To Kim Forrest, an analyst at Fort Pitt Capital Group Inc., which oversees about $1.7 billion in Pittsburgh, the stock market is doomed to fall no matter what the Fed does. With that in mind, the Fed should “just rip the band-aid off,” according to Forrest.

“It’s going to sell off either way because there’s so much tension built up into this,” she said. “If for some reason the Fed decides whatever the magic data is doesn’t exist right now, that could worry equity folks that there’s something the Fed sees that they don’t. If they actually do take the long-awaited 25 basis point, the market sells off as people say ‘wow it actually happened.”’

3) Win-Win Situation

Robert Pavlik, who helps oversee $9.1 billion as chief market strategist at Boston Private Wealth, is optimistic about U.S. stocks regardless of the Fed outcome. Both scenarios will provide an opportunity to scoop up U.S. shares that declined as much as 12 percent in the last month, but have recovered 6.8 percent since reaching a 10-month low on Aug. 25.

“If the Fed raises rates, initial selling will be followed by buying,” he said. “If we don’t get a Fed rate hike, I think it’s a signal that we have a few more months between now and December to rally risk-on stocks. I’m in the minority thinking that the market rallies either way.”

4) Short-Lived Moves

Whatever move stocks make in the Fed decision, the aftermath will quickly be reversed after investors have time to further digest the information, said John Stoltzfus, the New York-based chief market strategist at Oppenheimer & Co. It’s similar to what happened when the central bank started scaling back its bond-buying program, which concluded in October, he said.

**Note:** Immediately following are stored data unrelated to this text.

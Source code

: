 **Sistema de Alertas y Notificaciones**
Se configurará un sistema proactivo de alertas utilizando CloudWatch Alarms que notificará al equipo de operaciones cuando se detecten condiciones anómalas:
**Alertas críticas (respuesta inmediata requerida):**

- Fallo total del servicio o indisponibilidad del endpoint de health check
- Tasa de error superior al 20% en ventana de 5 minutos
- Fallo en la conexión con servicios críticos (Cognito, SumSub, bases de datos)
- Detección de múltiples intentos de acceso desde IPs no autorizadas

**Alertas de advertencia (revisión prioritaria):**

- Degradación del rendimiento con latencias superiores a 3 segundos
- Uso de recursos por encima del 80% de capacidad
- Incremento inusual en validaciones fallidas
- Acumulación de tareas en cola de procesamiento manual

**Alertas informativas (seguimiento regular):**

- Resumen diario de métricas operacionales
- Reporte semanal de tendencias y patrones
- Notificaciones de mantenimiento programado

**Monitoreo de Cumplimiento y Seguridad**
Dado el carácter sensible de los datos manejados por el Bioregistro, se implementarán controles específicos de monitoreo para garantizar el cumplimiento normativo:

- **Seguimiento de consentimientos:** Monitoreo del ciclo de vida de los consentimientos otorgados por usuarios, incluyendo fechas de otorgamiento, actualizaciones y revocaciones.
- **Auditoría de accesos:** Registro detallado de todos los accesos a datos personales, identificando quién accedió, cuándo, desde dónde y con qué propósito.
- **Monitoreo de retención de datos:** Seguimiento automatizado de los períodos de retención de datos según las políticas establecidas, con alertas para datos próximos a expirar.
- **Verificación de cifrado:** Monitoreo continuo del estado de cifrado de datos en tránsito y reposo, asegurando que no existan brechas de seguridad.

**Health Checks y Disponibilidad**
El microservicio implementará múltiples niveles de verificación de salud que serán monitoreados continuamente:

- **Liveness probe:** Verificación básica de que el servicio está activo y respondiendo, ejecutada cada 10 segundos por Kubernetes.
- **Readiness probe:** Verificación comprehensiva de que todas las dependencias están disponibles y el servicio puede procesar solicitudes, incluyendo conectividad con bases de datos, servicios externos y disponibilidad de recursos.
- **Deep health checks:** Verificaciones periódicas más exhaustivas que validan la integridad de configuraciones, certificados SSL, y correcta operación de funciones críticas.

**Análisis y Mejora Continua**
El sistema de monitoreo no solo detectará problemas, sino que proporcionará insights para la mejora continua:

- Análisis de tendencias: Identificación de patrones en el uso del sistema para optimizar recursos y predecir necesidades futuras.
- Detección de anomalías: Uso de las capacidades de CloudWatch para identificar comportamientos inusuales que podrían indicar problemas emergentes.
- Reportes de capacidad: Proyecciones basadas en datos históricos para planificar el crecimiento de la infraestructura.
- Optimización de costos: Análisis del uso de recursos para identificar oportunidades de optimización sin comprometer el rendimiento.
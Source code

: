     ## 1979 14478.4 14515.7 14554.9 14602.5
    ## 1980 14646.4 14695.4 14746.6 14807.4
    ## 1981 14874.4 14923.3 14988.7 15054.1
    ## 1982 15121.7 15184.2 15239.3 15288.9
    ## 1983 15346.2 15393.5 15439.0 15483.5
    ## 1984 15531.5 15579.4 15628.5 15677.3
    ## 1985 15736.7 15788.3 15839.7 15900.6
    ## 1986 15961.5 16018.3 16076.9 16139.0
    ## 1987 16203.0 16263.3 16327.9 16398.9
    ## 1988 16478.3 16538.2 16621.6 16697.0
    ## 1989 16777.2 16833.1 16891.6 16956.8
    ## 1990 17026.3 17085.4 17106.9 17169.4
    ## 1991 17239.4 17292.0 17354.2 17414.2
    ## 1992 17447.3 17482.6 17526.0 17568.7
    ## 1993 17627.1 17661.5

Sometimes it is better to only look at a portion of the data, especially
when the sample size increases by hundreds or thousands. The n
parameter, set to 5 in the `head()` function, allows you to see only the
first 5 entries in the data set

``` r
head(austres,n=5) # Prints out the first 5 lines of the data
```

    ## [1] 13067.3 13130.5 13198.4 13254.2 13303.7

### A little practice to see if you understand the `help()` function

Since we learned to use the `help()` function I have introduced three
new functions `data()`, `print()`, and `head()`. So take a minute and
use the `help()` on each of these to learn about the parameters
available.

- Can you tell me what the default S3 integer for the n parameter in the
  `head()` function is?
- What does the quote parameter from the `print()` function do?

“If they don’t go, the market will have a little rally and then start pondering why they didn’t go,” he said. “If they do, the market will likely first stumble and extrapolate negatively, but then they’ll realize it’s a good thing.”

5) More Volatility

To Michael Purves, chief global strategist at Weeden & Co in Greenwich, Connecticut, any move in U.S. stocks will blend into a volatile landscape that’s seen the S&P 500 alternate between gains and losses for the past nine weeks.

“You’ll probably see a 1 percent or so move up if the Fed doesn’t go, but in today’s market that’s like what used to be” a 0.2 percent move, he said. “We’ll trade up, but that doesn’t necessarily mean we’ll stay there.”

6) Importance of Pace

While many market participants are hung up on whether the Fed will raise rates, people like Bill Northey, the Helena, Montana-based chief investment officer at the Private Client Reserve at U.S. Bank Wealth Management, are more focused on the speed of the Fed’s movements.

“The pace is far more important than the original start date,” he said. “The Fed and the market have been a little divergent in terms of the longer term view of the path. We’re going to get some more color through the commentary.”